▸ **WORK TO COMPLETE**:
Check every line below for the word "ccRefFunction" and copy each one that has it.
Segment Start: EXERCISE DATA
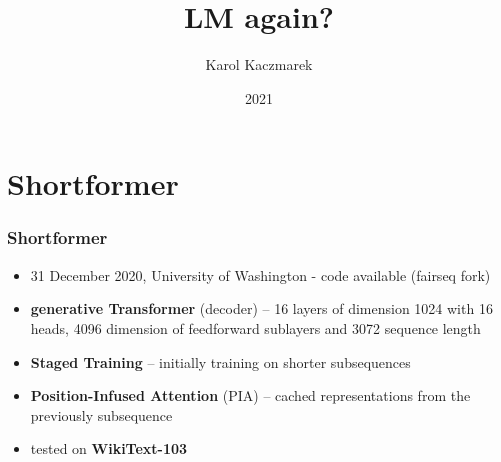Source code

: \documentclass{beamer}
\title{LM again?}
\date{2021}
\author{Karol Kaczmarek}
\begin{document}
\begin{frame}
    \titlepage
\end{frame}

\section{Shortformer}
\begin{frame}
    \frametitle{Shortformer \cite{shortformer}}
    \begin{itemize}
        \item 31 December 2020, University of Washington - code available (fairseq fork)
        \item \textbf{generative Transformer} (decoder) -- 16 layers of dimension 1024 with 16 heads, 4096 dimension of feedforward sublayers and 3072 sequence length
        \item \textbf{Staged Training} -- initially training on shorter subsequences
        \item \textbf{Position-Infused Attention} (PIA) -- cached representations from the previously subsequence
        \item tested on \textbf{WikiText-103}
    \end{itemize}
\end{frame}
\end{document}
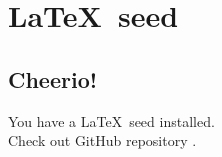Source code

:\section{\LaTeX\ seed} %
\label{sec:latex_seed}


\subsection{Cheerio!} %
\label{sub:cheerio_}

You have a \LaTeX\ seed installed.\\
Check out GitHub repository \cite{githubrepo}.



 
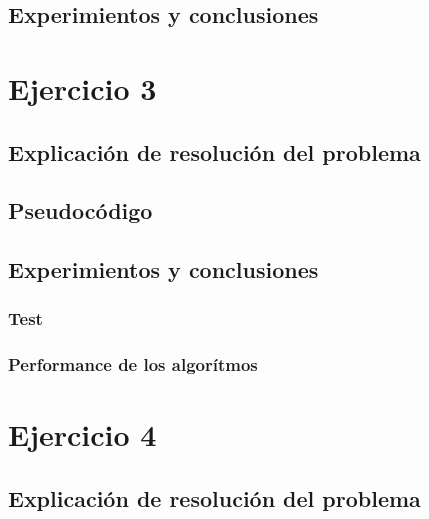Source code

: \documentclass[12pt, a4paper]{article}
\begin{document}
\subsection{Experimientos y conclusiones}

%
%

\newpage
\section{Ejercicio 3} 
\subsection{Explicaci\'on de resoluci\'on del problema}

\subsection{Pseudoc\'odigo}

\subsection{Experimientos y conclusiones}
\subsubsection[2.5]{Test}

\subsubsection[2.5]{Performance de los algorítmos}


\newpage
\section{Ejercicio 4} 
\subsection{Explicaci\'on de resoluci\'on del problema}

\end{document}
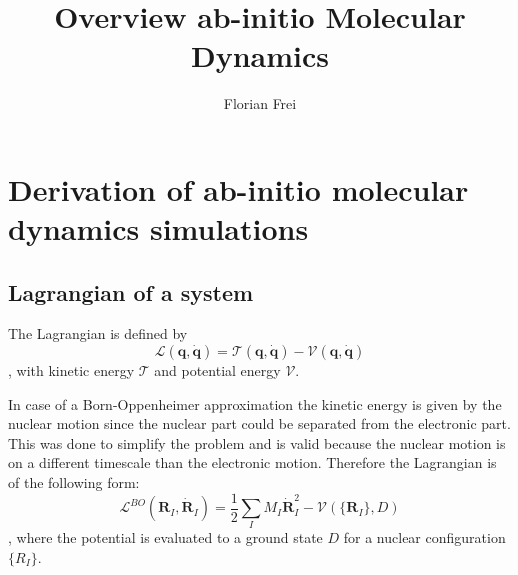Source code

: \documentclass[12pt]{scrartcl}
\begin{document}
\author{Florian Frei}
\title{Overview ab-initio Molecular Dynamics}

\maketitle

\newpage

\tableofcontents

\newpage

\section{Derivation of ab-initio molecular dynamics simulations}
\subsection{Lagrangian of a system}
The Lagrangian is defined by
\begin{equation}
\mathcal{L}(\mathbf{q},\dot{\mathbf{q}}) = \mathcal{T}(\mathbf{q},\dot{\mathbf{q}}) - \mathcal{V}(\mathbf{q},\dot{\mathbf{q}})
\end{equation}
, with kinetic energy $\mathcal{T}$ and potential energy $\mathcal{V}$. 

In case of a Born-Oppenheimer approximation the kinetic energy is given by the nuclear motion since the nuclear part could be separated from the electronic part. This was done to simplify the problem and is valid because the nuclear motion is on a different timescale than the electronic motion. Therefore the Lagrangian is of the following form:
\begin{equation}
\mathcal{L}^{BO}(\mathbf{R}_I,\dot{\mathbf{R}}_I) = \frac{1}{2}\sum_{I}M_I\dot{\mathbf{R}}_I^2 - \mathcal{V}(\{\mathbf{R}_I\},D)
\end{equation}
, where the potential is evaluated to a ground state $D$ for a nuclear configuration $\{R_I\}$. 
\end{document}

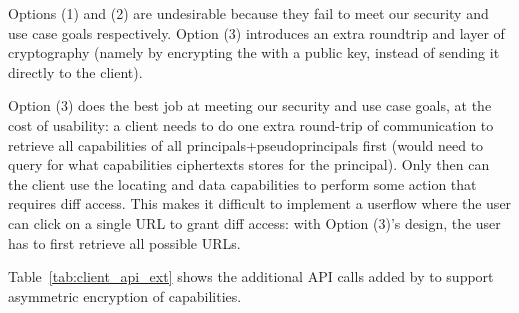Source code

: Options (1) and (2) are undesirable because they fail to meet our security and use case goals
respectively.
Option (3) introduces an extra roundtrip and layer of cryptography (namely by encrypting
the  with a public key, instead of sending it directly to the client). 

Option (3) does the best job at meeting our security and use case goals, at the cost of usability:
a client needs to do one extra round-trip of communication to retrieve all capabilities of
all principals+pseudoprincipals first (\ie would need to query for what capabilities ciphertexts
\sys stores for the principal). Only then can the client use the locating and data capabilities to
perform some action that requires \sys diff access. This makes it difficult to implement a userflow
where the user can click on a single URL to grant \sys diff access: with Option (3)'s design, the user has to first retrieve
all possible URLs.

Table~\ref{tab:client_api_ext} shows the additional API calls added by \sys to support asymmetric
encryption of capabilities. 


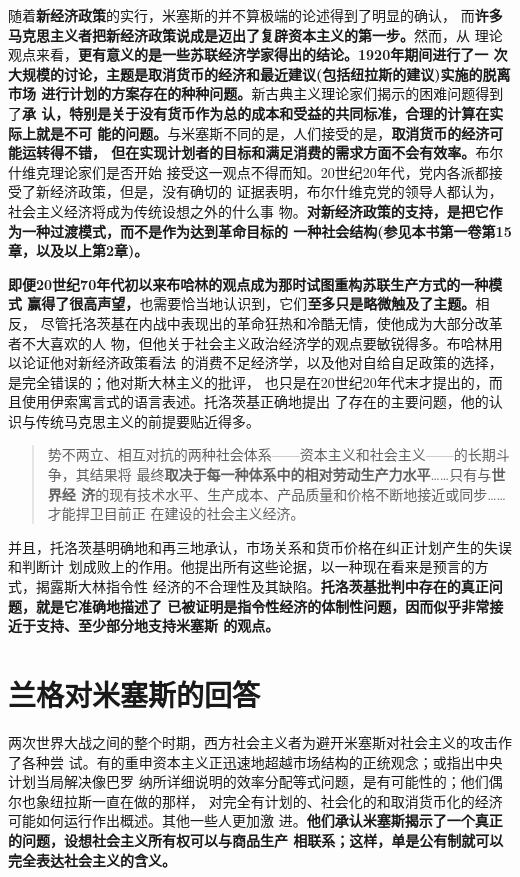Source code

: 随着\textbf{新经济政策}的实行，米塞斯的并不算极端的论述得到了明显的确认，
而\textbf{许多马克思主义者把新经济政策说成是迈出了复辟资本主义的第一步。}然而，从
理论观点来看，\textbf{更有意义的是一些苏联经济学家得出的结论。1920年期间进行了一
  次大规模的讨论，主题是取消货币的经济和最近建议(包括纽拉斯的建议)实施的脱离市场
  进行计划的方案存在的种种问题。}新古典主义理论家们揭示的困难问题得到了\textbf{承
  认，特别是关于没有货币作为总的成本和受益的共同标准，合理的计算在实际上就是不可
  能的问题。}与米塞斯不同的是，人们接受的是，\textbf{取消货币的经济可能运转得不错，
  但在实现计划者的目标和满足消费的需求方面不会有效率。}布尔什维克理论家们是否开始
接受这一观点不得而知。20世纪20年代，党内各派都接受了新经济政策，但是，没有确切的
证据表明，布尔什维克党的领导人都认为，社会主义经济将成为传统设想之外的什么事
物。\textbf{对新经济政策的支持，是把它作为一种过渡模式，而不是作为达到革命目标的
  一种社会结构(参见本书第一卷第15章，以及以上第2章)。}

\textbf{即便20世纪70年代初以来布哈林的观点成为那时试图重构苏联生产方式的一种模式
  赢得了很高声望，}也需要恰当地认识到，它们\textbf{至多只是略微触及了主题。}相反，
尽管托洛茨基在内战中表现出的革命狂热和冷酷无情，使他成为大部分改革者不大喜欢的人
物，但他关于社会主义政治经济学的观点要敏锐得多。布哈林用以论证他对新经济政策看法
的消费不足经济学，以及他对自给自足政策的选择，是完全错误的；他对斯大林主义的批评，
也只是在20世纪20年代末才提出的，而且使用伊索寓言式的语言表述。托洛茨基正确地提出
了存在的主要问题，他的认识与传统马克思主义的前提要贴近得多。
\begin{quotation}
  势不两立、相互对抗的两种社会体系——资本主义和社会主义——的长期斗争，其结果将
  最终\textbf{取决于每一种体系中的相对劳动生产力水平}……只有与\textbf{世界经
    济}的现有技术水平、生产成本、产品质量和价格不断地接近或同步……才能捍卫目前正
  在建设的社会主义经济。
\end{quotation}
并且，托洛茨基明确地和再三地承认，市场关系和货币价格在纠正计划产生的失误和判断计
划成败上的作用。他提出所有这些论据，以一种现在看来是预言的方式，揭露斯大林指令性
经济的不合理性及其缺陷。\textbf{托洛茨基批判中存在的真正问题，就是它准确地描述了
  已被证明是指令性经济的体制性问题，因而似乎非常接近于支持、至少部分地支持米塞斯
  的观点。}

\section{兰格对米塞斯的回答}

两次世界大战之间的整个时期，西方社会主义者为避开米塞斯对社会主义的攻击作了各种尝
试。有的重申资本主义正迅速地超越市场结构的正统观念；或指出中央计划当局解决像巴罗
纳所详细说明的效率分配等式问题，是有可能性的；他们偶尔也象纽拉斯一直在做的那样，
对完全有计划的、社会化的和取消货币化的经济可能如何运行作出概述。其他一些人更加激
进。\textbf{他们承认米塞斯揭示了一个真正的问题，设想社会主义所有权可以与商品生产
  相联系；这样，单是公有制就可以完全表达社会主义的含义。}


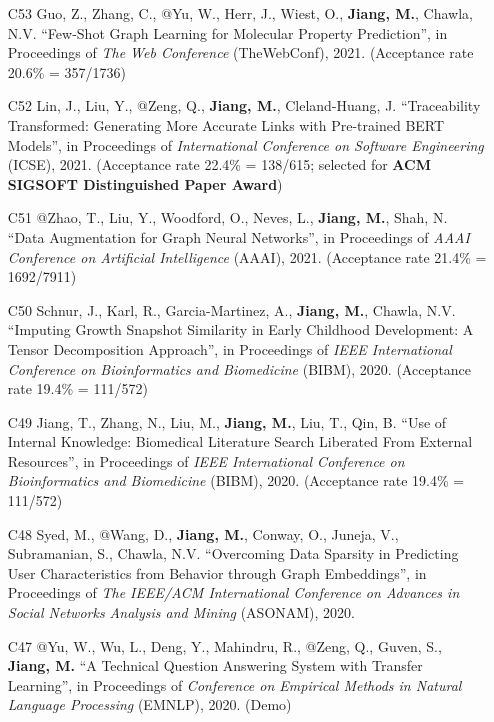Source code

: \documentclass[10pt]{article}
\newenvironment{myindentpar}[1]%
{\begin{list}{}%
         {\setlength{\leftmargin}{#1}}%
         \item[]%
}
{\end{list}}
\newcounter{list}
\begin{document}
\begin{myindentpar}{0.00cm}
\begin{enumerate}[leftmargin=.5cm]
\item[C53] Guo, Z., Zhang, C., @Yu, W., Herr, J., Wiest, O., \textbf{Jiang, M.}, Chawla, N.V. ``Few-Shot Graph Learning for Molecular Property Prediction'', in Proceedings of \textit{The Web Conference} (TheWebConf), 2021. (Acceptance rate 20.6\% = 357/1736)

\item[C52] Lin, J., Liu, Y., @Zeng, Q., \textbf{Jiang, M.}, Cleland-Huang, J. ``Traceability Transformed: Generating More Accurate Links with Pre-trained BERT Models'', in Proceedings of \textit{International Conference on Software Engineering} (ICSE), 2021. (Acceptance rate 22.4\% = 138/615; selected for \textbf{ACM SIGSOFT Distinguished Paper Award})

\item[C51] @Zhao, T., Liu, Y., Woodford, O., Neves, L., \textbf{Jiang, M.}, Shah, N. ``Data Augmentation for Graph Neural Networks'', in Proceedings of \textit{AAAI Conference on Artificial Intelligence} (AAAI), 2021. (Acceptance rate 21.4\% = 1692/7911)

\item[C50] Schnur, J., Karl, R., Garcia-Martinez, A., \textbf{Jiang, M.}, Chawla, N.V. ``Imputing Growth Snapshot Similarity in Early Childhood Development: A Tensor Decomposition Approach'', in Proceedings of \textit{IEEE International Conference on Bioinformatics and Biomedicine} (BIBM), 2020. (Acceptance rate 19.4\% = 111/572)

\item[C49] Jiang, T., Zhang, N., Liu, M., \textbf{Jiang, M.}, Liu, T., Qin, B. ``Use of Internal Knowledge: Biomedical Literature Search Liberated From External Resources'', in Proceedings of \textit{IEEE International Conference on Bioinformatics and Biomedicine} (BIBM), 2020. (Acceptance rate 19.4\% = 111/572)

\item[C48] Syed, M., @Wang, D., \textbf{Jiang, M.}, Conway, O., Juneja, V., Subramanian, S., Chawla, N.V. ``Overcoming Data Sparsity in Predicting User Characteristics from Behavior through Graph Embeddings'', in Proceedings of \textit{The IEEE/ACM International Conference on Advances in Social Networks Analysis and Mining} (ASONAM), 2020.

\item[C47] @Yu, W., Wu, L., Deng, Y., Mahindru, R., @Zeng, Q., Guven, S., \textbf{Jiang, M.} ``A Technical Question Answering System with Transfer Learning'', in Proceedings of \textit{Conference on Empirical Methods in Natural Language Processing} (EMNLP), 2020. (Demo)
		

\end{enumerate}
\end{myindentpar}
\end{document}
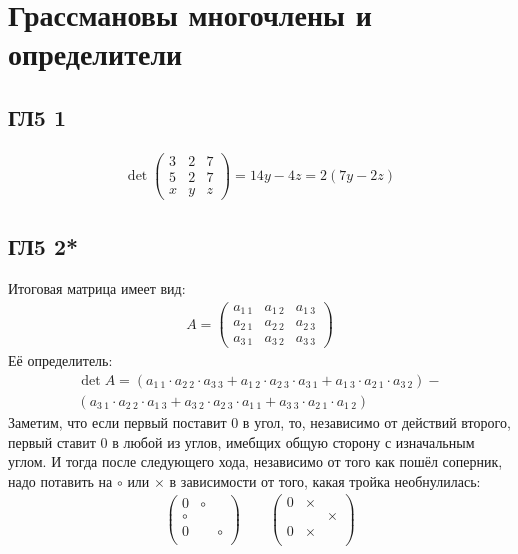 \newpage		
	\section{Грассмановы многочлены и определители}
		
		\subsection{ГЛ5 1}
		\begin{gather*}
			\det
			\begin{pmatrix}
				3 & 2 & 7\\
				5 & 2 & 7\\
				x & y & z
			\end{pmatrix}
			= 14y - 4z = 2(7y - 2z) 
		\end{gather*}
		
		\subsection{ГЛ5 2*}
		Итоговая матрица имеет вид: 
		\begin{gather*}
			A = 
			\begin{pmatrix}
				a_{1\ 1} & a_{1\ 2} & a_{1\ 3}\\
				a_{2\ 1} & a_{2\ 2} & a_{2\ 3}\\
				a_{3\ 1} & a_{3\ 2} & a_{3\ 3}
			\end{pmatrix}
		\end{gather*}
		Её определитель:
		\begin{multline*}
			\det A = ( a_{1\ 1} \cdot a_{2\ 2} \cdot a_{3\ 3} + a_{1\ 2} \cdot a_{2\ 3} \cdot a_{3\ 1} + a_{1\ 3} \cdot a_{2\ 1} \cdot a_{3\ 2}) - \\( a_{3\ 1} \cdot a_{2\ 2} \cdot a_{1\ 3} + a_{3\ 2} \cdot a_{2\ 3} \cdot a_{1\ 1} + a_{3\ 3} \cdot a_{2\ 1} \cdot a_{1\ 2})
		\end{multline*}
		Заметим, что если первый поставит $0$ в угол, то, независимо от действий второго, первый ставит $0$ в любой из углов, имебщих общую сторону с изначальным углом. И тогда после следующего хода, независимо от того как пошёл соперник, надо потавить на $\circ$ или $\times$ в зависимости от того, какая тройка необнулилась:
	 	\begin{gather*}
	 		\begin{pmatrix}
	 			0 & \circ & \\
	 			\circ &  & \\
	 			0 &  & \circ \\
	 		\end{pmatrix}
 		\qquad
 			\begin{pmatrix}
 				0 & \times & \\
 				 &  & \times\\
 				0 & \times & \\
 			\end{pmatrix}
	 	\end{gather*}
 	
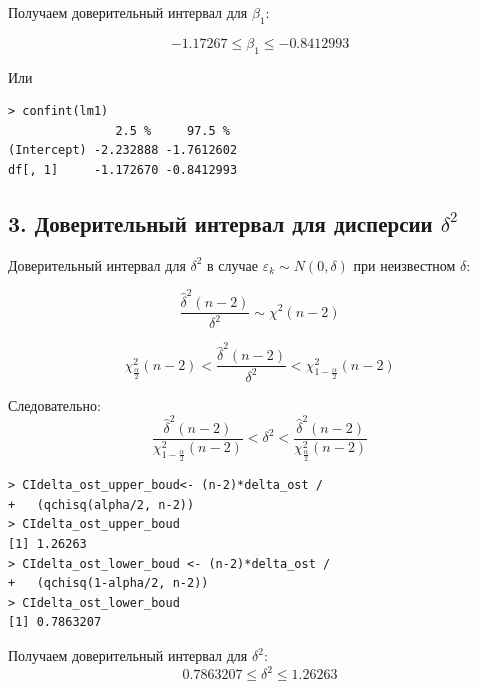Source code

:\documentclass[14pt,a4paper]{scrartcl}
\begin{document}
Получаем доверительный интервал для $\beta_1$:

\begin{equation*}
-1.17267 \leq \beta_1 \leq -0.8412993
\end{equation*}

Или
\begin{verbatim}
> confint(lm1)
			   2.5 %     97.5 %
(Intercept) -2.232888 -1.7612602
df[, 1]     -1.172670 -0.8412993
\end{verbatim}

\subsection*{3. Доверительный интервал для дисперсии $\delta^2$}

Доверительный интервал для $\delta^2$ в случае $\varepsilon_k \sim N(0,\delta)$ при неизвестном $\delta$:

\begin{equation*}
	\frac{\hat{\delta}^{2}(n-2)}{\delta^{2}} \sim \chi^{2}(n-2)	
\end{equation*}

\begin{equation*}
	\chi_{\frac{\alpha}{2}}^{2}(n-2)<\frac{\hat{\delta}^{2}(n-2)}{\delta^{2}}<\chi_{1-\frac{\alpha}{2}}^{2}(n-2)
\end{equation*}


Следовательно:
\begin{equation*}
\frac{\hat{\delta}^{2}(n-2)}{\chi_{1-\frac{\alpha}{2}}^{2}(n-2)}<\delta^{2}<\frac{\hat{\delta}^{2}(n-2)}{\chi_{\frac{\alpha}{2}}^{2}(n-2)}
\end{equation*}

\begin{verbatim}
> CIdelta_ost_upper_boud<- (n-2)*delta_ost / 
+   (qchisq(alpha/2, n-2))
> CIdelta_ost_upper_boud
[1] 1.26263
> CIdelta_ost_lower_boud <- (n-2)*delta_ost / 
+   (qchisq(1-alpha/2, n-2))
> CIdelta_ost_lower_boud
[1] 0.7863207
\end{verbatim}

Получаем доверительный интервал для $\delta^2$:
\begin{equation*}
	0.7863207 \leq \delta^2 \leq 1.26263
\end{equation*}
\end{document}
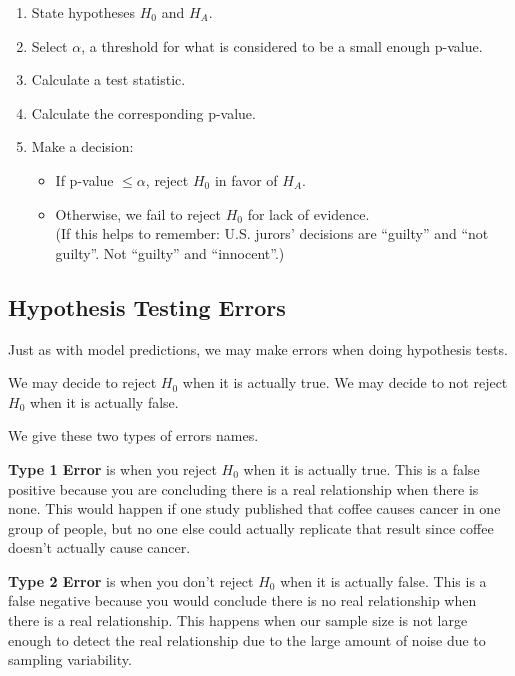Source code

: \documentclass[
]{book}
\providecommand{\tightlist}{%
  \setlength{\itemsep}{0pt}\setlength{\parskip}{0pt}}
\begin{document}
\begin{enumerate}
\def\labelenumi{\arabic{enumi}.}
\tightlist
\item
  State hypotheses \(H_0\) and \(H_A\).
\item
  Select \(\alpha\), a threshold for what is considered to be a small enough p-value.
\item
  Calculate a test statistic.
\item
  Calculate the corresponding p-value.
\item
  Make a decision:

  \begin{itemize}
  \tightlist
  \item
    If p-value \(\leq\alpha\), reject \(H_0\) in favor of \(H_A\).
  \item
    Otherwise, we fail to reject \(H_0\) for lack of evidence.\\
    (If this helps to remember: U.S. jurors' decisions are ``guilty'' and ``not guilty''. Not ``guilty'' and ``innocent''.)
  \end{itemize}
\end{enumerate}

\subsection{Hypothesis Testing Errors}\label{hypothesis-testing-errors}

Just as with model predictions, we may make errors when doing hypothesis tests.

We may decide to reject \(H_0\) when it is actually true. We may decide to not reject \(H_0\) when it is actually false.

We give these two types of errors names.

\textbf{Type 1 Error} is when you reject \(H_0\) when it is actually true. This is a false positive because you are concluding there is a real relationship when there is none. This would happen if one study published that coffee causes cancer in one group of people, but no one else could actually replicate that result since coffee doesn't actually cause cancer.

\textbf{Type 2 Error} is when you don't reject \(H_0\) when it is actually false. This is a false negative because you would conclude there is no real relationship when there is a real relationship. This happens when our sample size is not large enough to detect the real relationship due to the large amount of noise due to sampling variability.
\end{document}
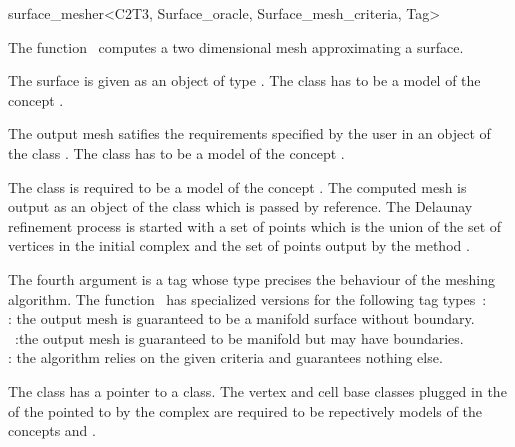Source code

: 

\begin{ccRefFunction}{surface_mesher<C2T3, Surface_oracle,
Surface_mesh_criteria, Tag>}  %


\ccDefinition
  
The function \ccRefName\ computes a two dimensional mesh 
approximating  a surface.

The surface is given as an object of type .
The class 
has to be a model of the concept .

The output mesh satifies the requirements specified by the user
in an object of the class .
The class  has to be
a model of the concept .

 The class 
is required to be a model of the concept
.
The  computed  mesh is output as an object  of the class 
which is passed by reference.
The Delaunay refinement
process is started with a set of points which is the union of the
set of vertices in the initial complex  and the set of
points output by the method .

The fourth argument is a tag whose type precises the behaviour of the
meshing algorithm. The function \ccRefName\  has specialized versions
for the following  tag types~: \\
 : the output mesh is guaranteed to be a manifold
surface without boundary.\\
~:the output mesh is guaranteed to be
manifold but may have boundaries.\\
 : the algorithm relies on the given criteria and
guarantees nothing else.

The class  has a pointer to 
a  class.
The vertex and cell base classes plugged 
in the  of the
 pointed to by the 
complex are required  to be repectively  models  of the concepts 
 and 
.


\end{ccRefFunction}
Segment End: EXERCISE DATA
▸ **WRITTEN ANSWER**:
\begin{ccRefFunction}{surface_mesher<C2T3, Surface_oracle,
\end{ccRefFunction}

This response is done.